The Shadow of the Wind

  

The book... The Shadow of the Wind by Carlos Ruiz Zafron.
The meeting date... November 30, 2012.
To Refresh your memory... here is a summary from www.Shelfari.com:

Barcelona, 1945 -- just after the war, a great world city lies in shadow, nursing its wounds, and a boy named Daniel awakes on his eleventh birthday to find that he can no longer remember his mother's face. To console his only child, Daniel's widowed father, an antiquarian book dealer, initiates him into the secret of the Cemetery of Forgotten Books, a library tended by Barcelona's guild of rare-book dealers as a repository for books forgotten by the world, waiting for someone who will care about them again. Daniel's father coaxes him to choose a volume from the spiraling labyrinth of shelves, one that, it is said, will have a special meaning for him. And Daniel so loves the novel he selects, The Shadow of the Wind by one Julian Carax, that he sets out to find the rest of Carax's work. To his shock, he discovers that someone has been systematically destroying every copy of every book this author has written. In fact, he may have the last one in existence. Before Daniel knows it his seemingly innocent quest has opened a door into one of Barcelona's darkest secrets, an epic story of murder, magic, madness and doomed love. And before long he realizes that if he doesn't find out the truth about Julian Carax, he and those closest to him will suffer horribly.

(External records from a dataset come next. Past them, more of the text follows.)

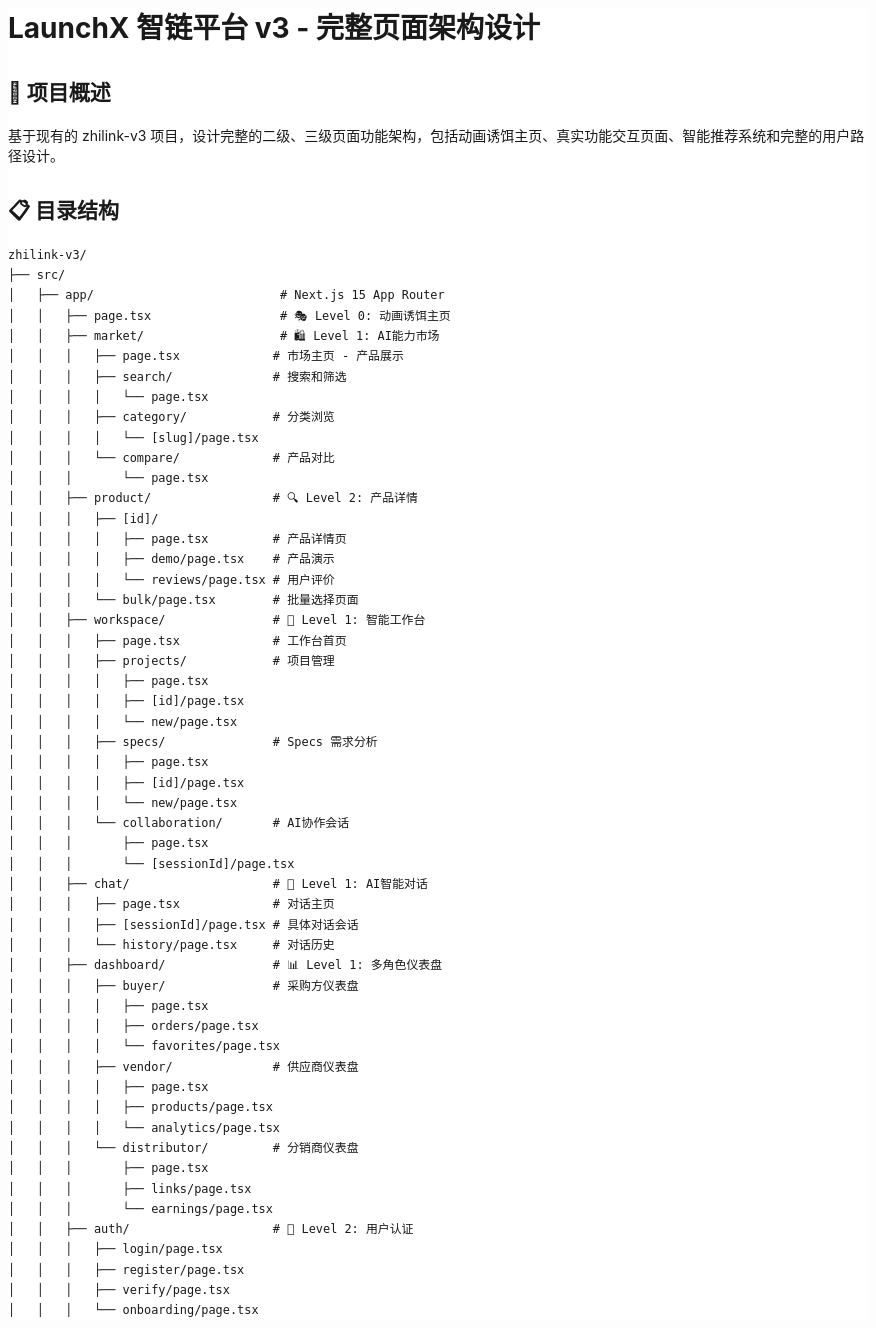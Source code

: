 # LaunchX 智链平台 v3 - 完整页面架构设计

## 🎯 项目概述

基于现有的 zhilink-v3 项目，设计完整的二级、三级页面功能架构，包括动画诱饵主页、真实功能交互页面、智能推荐系统和完整的用户路径设计。

## 📋 目录结构

```
zhilink-v3/
├── src/
│   ├── app/                          # Next.js 15 App Router
│   │   ├── page.tsx                  # 🎭 Level 0: 动画诱饵主页
│   │   ├── market/                   # 🛍️ Level 1: AI能力市场
│   │   │   ├── page.tsx             # 市场主页 - 产品展示
│   │   │   ├── search/              # 搜索和筛选
│   │   │   │   └── page.tsx
│   │   │   ├── category/            # 分类浏览
│   │   │   │   └── [slug]/page.tsx
│   │   │   └── compare/             # 产品对比
│   │   │       └── page.tsx
│   │   ├── product/                 # 🔍 Level 2: 产品详情
│   │   │   ├── [id]/
│   │   │   │   ├── page.tsx         # 产品详情页
│   │   │   │   ├── demo/page.tsx    # 产品演示
│   │   │   │   └── reviews/page.tsx # 用户评价
│   │   │   └── bulk/page.tsx        # 批量选择页面
│   │   ├── workspace/               # 💼 Level 1: 智能工作台
│   │   │   ├── page.tsx             # 工作台首页
│   │   │   ├── projects/            # 项目管理
│   │   │   │   ├── page.tsx
│   │   │   │   ├── [id]/page.tsx
│   │   │   │   └── new/page.tsx
│   │   │   ├── specs/               # Specs 需求分析
│   │   │   │   ├── page.tsx
│   │   │   │   ├── [id]/page.tsx
│   │   │   │   └── new/page.tsx
│   │   │   └── collaboration/       # AI协作会话
│   │   │       ├── page.tsx
│   │   │       └── [sessionId]/page.tsx
│   │   ├── chat/                    # 💬 Level 1: AI智能对话
│   │   │   ├── page.tsx             # 对话主页
│   │   │   ├── [sessionId]/page.tsx # 具体对话会话
│   │   │   └── history/page.tsx     # 对话历史
│   │   ├── dashboard/               # 📊 Level 1: 多角色仪表盘
│   │   │   ├── buyer/               # 采购方仪表盘
│   │   │   │   ├── page.tsx
│   │   │   │   ├── orders/page.tsx
│   │   │   │   └── favorites/page.tsx
│   │   │   ├── vendor/              # 供应商仪表盘
│   │   │   │   ├── page.tsx
│   │   │   │   ├── products/page.tsx
│   │   │   │   └── analytics/page.tsx
│   │   │   └── distributor/         # 分销商仪表盘
│   │   │       ├── page.tsx
│   │   │       ├── links/page.tsx
│   │   │       └── earnings/page.tsx
│   │   ├── auth/                    # 🔐 Level 2: 用户认证
│   │   │   ├── login/page.tsx
│   │   │   ├── register/page.tsx
│   │   │   ├── verify/page.tsx
│   │   │   └── onboarding/page.tsx
```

Ruiz Zafón's novel, a bestseller in his native Spain, takes the satanic touches from Angel Heart and stirs them into a bookish intrigue à la Foucault's Pendulum. Critics describing a new novel will sometimes resort to a particularly seductive formula: "If Judith Krantz had written Ulysses . . ." or "Half Georgette Heyer, half H.P. Lovecraft," or "If you enjoyed A Dog of Flanders, you'll just purr over The Cat's Pajamas." This is a seductive formula because it's easy to use (too easy, most of the time) and because it can quickly convey something of the range and complexity of a new book without going into a lot of detail.
(Sources: Publishers Weekly & The Washington Post)
What we said... This was another book that was engaging but very long. Again,a lot of us couldn't finish it in time for the meeting.
Overall, it was a well liked book. A love story, a mystery, a tragedy. It drew you in. The characters were all connected in ways that were revealed as you got deeper into the story. All the connections came together with resoulution. Some symbolism was noted in that the bad guy in the end impaled himself on a fallen angel statue.